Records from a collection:
== Segment start ==
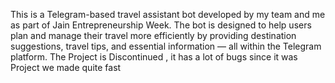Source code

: This is a Telegram-based travel assistant bot developed by my team and me as part of Jain Entrepreneurship Week. 
The bot is designed to help users plan and manage their travel more efficiently by providing destination suggestions, travel tips, and essential information 
— all within the Telegram platform.
The Project is Discontinued , it has a lot of bugs since it was Project we made quite fast
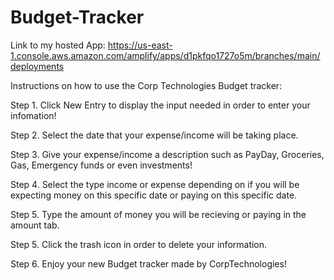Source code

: # Budget-Tracker

Link to my hosted App: https://us-east-1.console.aws.amazon.com/amplify/apps/d1pkfqo1727o5m/branches/main/deployments

Instructions on how to use the Corp Technologies Budget tracker:

Step 1. Click New Entry to display the input needed in order to enter your infomation!

Step 2. Select the date that your expense/income will be taking place.

Step 3. Give your expense/income a description such as PayDay, Groceries, Gas, Emergency funds or even investments!

Step 4. Select the type income or expense depending on if you will be expecting money on this specific date or paying on this specific date.

Step 5. Type the amount of money you will be recieving or paying in the amount tab.

Step 5. Click the trash icon in order to delete your information.

Step 6. Enjoy your new Budget tracker made by CorpTechnologies!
== Segment end ==
Look through the data above for the word "Click". Report each line where it occurs.

#### [Answer]
Step 1. Click New Entry to display the input needed in order to enter your infomation!
Step 5. Click the trash icon in order to delete your information.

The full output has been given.